App owner: Set up workloads in Kubernetes

This section describes how to set up your workloads in Kubernetes so that they can retrieve secrets from Conjur.

For a comparison of the available methods for authenticating Kubernetes workloads to Conjur, see Authentication methods: certificate-based vs JWT -based

Secret retrieval methods for Kubernetes workloads

Kubernetes workloads can use the following methods to retrieve secrets:

Secrets retrieved from	Method	Description
Kubernetes secrets or share volume file	Secrets Provider for Kubernetes	The Secrets Provider for Kubernetes populates Kubernetes Secrets or a shared volume file with secrets stored and managed in Conjur.
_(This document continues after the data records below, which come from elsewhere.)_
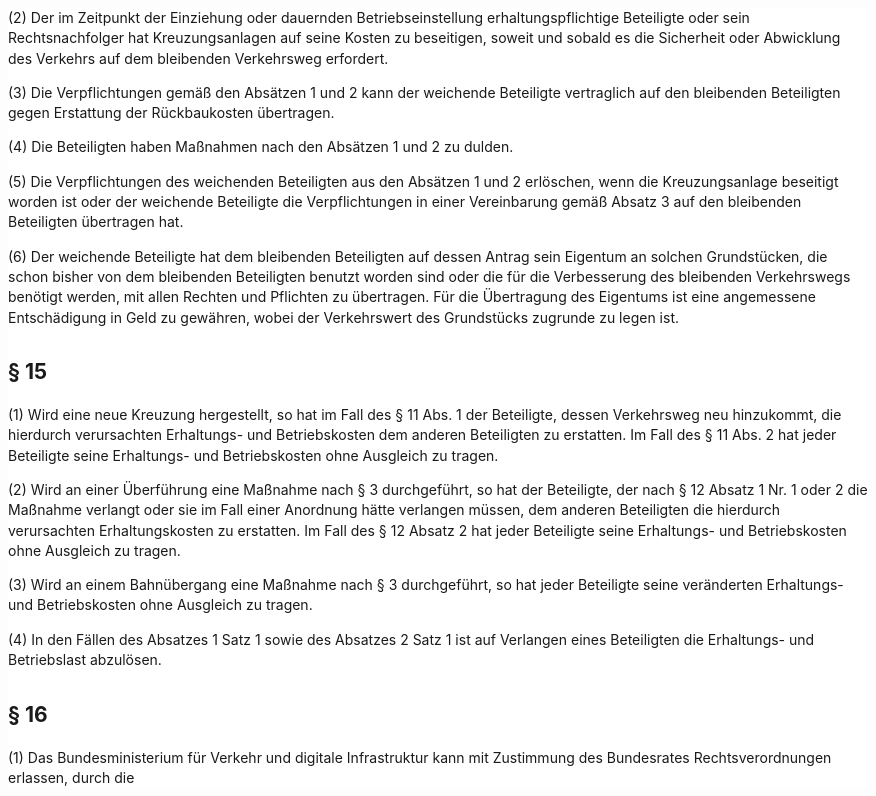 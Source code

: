 (2) Der im Zeitpunkt der Einziehung oder dauernden Betriebseinstellung
erhaltungspflichtige Beteiligte oder sein Rechtsnachfolger hat
Kreuzungsanlagen auf seine Kosten zu beseitigen, soweit und sobald es
die Sicherheit oder Abwicklung des Verkehrs auf dem bleibenden
Verkehrsweg erfordert.

(3) Die Verpflichtungen gemäß den Absätzen 1 und 2 kann der weichende
Beteiligte vertraglich auf den bleibenden Beteiligten gegen Erstattung
der Rückbaukosten übertragen.

(4) Die Beteiligten haben Maßnahmen nach den Absätzen 1 und 2 zu
dulden.

(5) Die Verpflichtungen des weichenden Beteiligten aus den Absätzen 1
und 2 erlöschen, wenn die Kreuzungsanlage beseitigt worden ist oder
der weichende Beteiligte die Verpflichtungen in einer Vereinbarung
gemäß Absatz 3 auf den bleibenden Beteiligten übertragen hat.

(6) Der weichende Beteiligte hat dem bleibenden Beteiligten auf dessen
Antrag sein Eigentum an solchen Grundstücken, die schon bisher von dem
bleibenden Beteiligten benutzt worden sind oder die für die
Verbesserung des bleibenden Verkehrswegs benötigt werden, mit allen
Rechten und Pflichten zu übertragen. Für die Übertragung des Eigentums
ist eine angemessene Entschädigung in Geld zu gewähren, wobei der
Verkehrswert des Grundstücks zugrunde zu legen ist.


## § 15

(1) Wird eine neue Kreuzung hergestellt, so hat im Fall des § 11 Abs.
1 der Beteiligte, dessen Verkehrsweg neu hinzukommt, die hierdurch
verursachten Erhaltungs- und Betriebskosten dem anderen Beteiligten zu
erstatten. Im Fall des § 11 Abs. 2 hat jeder Beteiligte seine
Erhaltungs- und Betriebskosten ohne Ausgleich zu tragen.

(2) Wird an einer Überführung eine Maßnahme nach § 3 durchgeführt, so
hat der Beteiligte, der nach § 12 Absatz 1 Nr. 1 oder 2 die Maßnahme
verlangt oder sie im Fall einer Anordnung hätte verlangen müssen, dem
anderen Beteiligten die hierdurch verursachten Erhaltungskosten zu
erstatten. Im Fall des § 12 Absatz 2 hat jeder Beteiligte seine
Erhaltungs- und Betriebskosten ohne Ausgleich zu tragen.

(3) Wird an einem Bahnübergang eine Maßnahme nach § 3 durchgeführt, so
hat jeder Beteiligte seine veränderten Erhaltungs- und Betriebskosten
ohne Ausgleich zu tragen.

(4) In den Fällen des Absatzes 1 Satz 1 sowie des Absatzes 2 Satz 1
ist auf Verlangen eines Beteiligten die Erhaltungs- und Betriebslast
abzulösen.


## § 16

(1) Das Bundesministerium für Verkehr und digitale Infrastruktur kann
mit Zustimmung des Bundesrates Rechtsverordnungen erlassen, durch die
For more information, see CyberArk Secrets Provider for Kubernetes.
Environment variables	Kubernetes Authenticator Client	Using Conjur client libraries Ruby (v5.3.1) Go (v0.5.0) Java (v2.0.0) .NET (v1.4.0)
		Using the Conjur REST API The workload can use the access token provided by the authenticator to retrieve secrets from the Conjur REST API. For more information, see Authenticate using REST APIs.
		Using Summon, CyberArk Conjur Open Source tool used to retrieve secrets from Conjur and push values into environment variables or a volume mount. On application startup, Summon waits for the sidecar to provide an access token for authentication with Conjur.